動作周波数 | K10statでのCPU電圧 | CPU-ZでのCPU電圧 | 状態 | Single | Multi |
---|---|---|---|---|---|
800Mhz | 0.7250 | 0.728 | 3分でOS再起動 | - | |
0.7375 | 0.736 or 0.744 | 60分OK | |||
2200Mhz | 0.9375 | 0.944 or 0.952 | 15分でOS再起動 | ||
0.9500 | 0.960 or 0.968 | 60分OK | |||
2700Mhz | 1.0250 | 1.040 | 55分で再起動 | ||
1.0375 | 1.056 | 60分OK | |||
3400Mhz | 1.1750 | 1.200 | 30分でエラー | - | |
1.1875 | 1.216 | 60分OK | 88 | 341 | |
3800Mhz | 1.3000 | 1.336 | 10分でエラー | - | |
1.3125 | 1.344 of 1.352 | 60分OK | 98 | 377 | |
3900Mhz | 1.3125 | 1.352 | 5分で再起動 | - | |
1.3250 | 1.360 or 1.368 | 60分OK | 100 | 386 | |
4000Mhz | 1.4500 | 1.496 or 1.504 | 10分でエラー | 102 | 395 |
Phenom II X4 965 は6コア化できない
4コアのPhenom II X4 965ですが、6コア化できるという説も飛び交っています。
しかしそれは間違った情報です。
「Phenom II X6」シリーズでは、6コアのThuban(トゥーバン)コアが採用されました。
そのThubanコアをベースに2コアを無効にし、4コアとしたのがZosma(ゾスマ)コアとなります。
Zosmaコアを採用したモデルは「Phenom II X4 960T Black Edition」です。
ですので、この「960T BE」なら、BIOSで該当する項目をEnabledにする等の処置をとれば、個体によりますが6コア化する事が可能です。
「Phenom II X4 965」はネイティブ4コアのDeneb(デネブ)ですので、どうやっても6コアにする事はできません。
このように970 Extreme3のBIOS(UEFI)で「CPU Active Core Control」を有効にしても、当たり前ですが4コアしか現れませんので。
まだ使えるPhenom II X4 965
A10-7890Kの性能をベンチマークで測定。
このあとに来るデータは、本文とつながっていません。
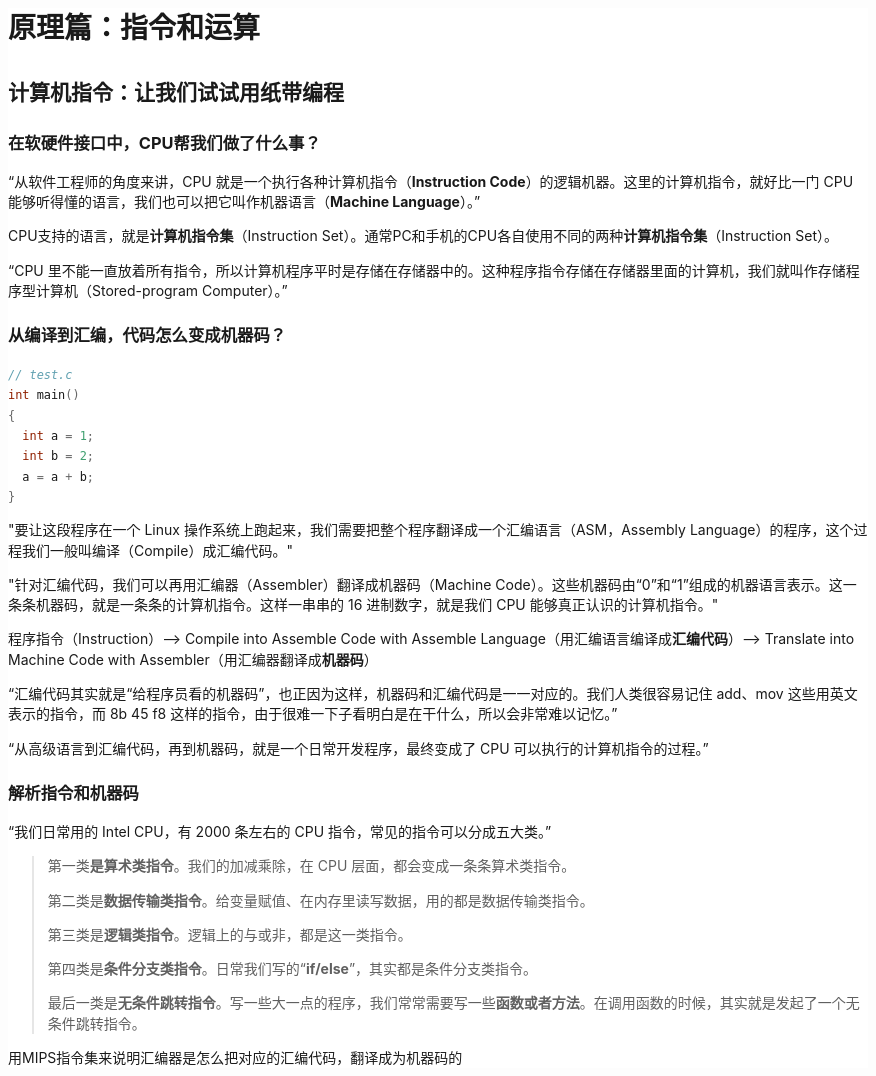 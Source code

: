 # 原理篇：指令和运算

## 计算机指令：让我们试试用纸带编程

### 在软硬件接口中，CPU帮我们做了什么事？

“从软件工程师的角度来讲，CPU 就是一个执行各种计算机指令（**Instruction Code**）的逻辑机器。这里的计算机指令，就好比一门 CPU 能够听得懂的语言，我们也可以把它叫作机器语言（**Machine Language**）。”

CPU支持的语言，就是**计算机指令集**（Instruction Set）。通常PC和手机的CPU各自使用不同的两种**计算机指令集**（Instruction Set）。

“CPU 里不能一直放着所有指令，所以计算机程序平时是存储在存储器中的。这种程序指令存储在存储器里面的计算机，我们就叫作存储程序型计算机（Stored-program Computer）。”

### 从编译到汇编，代码怎么变成机器码？

```c
// test.c
int main()
{
  int a = 1; 
  int b = 2;
  a = a + b;
}
```

"要让这段程序在一个 Linux 操作系统上跑起来，我们需要把整个程序翻译成一个汇编语言（ASM，Assembly Language）的程序，这个过程我们一般叫编译（Compile）成汇编代码。"

"针对汇编代码，我们可以再用汇编器（Assembler）翻译成机器码（Machine Code）。这些机器码由“0”和“1”组成的机器语言表示。这一条条机器码，就是一条条的计算机指令。这样一串串的 16 进制数字，就是我们 CPU 能够真正认识的计算机指令。"

程序指令（Instruction）——> Compile into Assemble Code with Assemble Language（用汇编语言编译成**汇编代码**）——> Translate into Machine Code with Assembler（用汇编器翻译成**机器码**）

“汇编代码其实就是“给程序员看的机器码”，也正因为这样，机器码和汇编代码是一一对应的。我们人类很容易记住 add、mov 这些用英文表示的指令，而 8b 45 f8 这样的指令，由于很难一下子看明白是在干什么，所以会非常难以记忆。”

“从高级语言到汇编代码，再到机器码，就是一个日常开发程序，最终变成了 CPU 可以执行的计算机指令的过程。”

### 解析指令和机器码

“我们日常用的 Intel CPU，有 2000 条左右的 CPU 指令，常见的指令可以分成五大类。”

> 第一类**是算术类指令**。我们的加减乘除，在 CPU 层面，都会变成一条条算术类指令。
>
> 第二类是**数据传输类指令**。给变量赋值、在内存里读写数据，用的都是数据传输类指令。
>
> 第三类是**逻辑类指令**。逻辑上的与或非，都是这一类指令。
>
> 第四类是**条件分支类指令**。日常我们写的“**if/else**”，其实都是条件分支类指令。
>
> 最后一类是**无条件跳转指令**。写一些大一点的程序，我们常常需要写一些**函数或者方法**。在调用函数的时候，其实就是发起了一个无条件跳转指令。

用MIPS指令集来说明汇编器是怎么把对应的汇编代码，翻译成为机器码的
Phenom比較で脅威の低消費電力
を見ていただければわかるように、APUの最高峰「A10-7890K」のCinebench R15の結果は、96と338です。
965をオーバークロックすれば、それを上回るスコアを叩き出す事ができる事が判明しました。
A10-7890KのTDPはiGPU込みで95Wなので、消費電力の低さでは勝てないと思うかもしれませんが、965には必殺のK10statが使用できます。
これによって、A10-7890KのCool 'n' Quiet任せの設定よりも、CPU単体ではより低い消費電力で常用できる可能性があります。
何せ800Mhzで0.75Vの時のCPUの消費電力は計算上は
125 * 0.75*0.75 / (1.4*1.4) * 0.8 / 3.4 = 8.4W
と、驚異的な低さですので。
RYZENに移行するにこした事はないですが、そうでない人は、まだまだ使えるPhenomIIで頑張るのも手かもしれません。
Phenom最高クロック3.7Ghzを誇るPhenom II X4 980が入手できれば、よりOCできたり、または電圧を下げられたりするので是非入手したいのですが、中古はおろかオークションでさえも見かける事がなくて残念です。